● SOURCE MATERIAL
- Opening Delimiter -
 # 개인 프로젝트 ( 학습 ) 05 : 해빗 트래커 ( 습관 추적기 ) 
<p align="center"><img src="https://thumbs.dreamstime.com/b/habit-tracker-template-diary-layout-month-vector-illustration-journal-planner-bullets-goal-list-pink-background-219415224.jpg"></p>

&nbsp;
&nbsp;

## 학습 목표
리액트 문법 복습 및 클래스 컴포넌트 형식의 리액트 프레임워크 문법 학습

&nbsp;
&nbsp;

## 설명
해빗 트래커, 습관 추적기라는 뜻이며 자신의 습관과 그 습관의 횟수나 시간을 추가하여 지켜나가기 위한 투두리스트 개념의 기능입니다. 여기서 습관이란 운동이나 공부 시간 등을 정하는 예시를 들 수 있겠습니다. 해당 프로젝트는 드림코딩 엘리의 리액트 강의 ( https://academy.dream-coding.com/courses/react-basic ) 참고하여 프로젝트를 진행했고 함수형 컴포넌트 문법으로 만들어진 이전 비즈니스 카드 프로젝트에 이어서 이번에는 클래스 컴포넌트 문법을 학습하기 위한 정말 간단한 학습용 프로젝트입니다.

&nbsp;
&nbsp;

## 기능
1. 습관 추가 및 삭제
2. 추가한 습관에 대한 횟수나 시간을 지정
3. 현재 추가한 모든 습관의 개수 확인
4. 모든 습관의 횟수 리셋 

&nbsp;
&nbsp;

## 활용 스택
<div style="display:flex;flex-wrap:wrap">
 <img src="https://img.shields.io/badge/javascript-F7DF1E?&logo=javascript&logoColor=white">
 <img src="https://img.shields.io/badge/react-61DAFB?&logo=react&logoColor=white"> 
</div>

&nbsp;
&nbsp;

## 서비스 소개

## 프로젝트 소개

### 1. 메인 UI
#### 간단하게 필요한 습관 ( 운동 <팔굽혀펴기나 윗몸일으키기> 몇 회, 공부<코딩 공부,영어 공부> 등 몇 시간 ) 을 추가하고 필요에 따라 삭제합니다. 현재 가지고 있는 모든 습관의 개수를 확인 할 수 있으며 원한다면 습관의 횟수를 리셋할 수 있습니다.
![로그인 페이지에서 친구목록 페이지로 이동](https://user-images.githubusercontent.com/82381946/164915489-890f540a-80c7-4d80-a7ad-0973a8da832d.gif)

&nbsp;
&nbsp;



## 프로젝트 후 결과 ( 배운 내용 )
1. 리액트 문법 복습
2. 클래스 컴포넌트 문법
- Closing Delimiter -
● WHAT TO DO
A complete, exact copy of the material is required.

● YOUR RESPONSE
 # 개인 프로젝트 ( 학습 ) 05 : 해빗 트래커 ( 습관 추적기 ) 
<p align="center"><img src="https://thumbs.dreamstime.com/b/habit-tracker-template-diary-layout-month-vector-illustration-journal-planner-bullets-goal-list-pink-background-219415224.jpg"></p>

&nbsp;
&nbsp;

## 학습 목표
리액트 문법 복습 및 클래스 컴포넌트 형식의 리액트 프레임워크 문법 학습

&nbsp;
&nbsp;

## 설명
해빗 트래커, 습관 추적기라는 뜻이며 자신의 습관과 그 습관의 횟수나 시간을 추가하여 지켜나가기 위한 투두리스트 개념의 기능입니다. 여기서 습관이란 운동이나 공부 시간 등을 정하는 예시를 들 수 있겠습니다. 해당 프로젝트는 드림코딩 엘리의 리액트 강의 ( https://academy.dream-coding.com/courses/react-basic ) 참고하여 프로젝트를 진행했고 함수형 컴포넌트 문법으로 만들어진 이전 비즈니스 카드 프로젝트에 이어서 이번에는 클래스 컴포넌트 문법을 학습하기 위한 정말 간단한 학습용 프로젝트입니다.

&nbsp;
&nbsp;

## 기능
1. 습관 추가 및 삭제
2. 추가한 습관에 대한 횟수나 시간을 지정
3. 현재 추가한 모든 습관의 개수 확인
4. 모든 습관의 횟수 리셋 

&nbsp;
&nbsp;

## 활용 스택
<div style="display:flex;flex-wrap:wrap">
 <img src="https://img.shields.io/badge/javascript-F7DF1E?&logo=javascript&logoColor=white">
 <img src="https://img.shields.io/badge/react-61DAFB?&logo=react&logoColor=white"> 
</div>

&nbsp;
&nbsp;

## 서비스 소개

## 프로젝트 소개

### 1. 메인 UI
#### 간단하게 필요한 습관 ( 운동 <팔굽혀펴기나 윗몸일으키기> 몇 회, 공부<코딩 공부,영어 공부> 등 몇 시간 ) 을 추가하고 필요에 따라 삭제합니다. 현재 가지고 있는 모든 습관의 개수를 확인 할 수 있으며 원한다면 습관의 횟수를 리셋할 수 있습니다.
![로그인 페이지에서 친구목록 페이지로 이동](https://user-images.githubusercontent.com/82381946/164915489-890f540a-80c7-4d80-a7ad-0973a8da832d.gif)

&nbsp;
&nbsp;



## 프로젝트 후 결과 ( 배운 내용 )
1. 리액트 문법 복습
2. 클래스 컴포넌트 문법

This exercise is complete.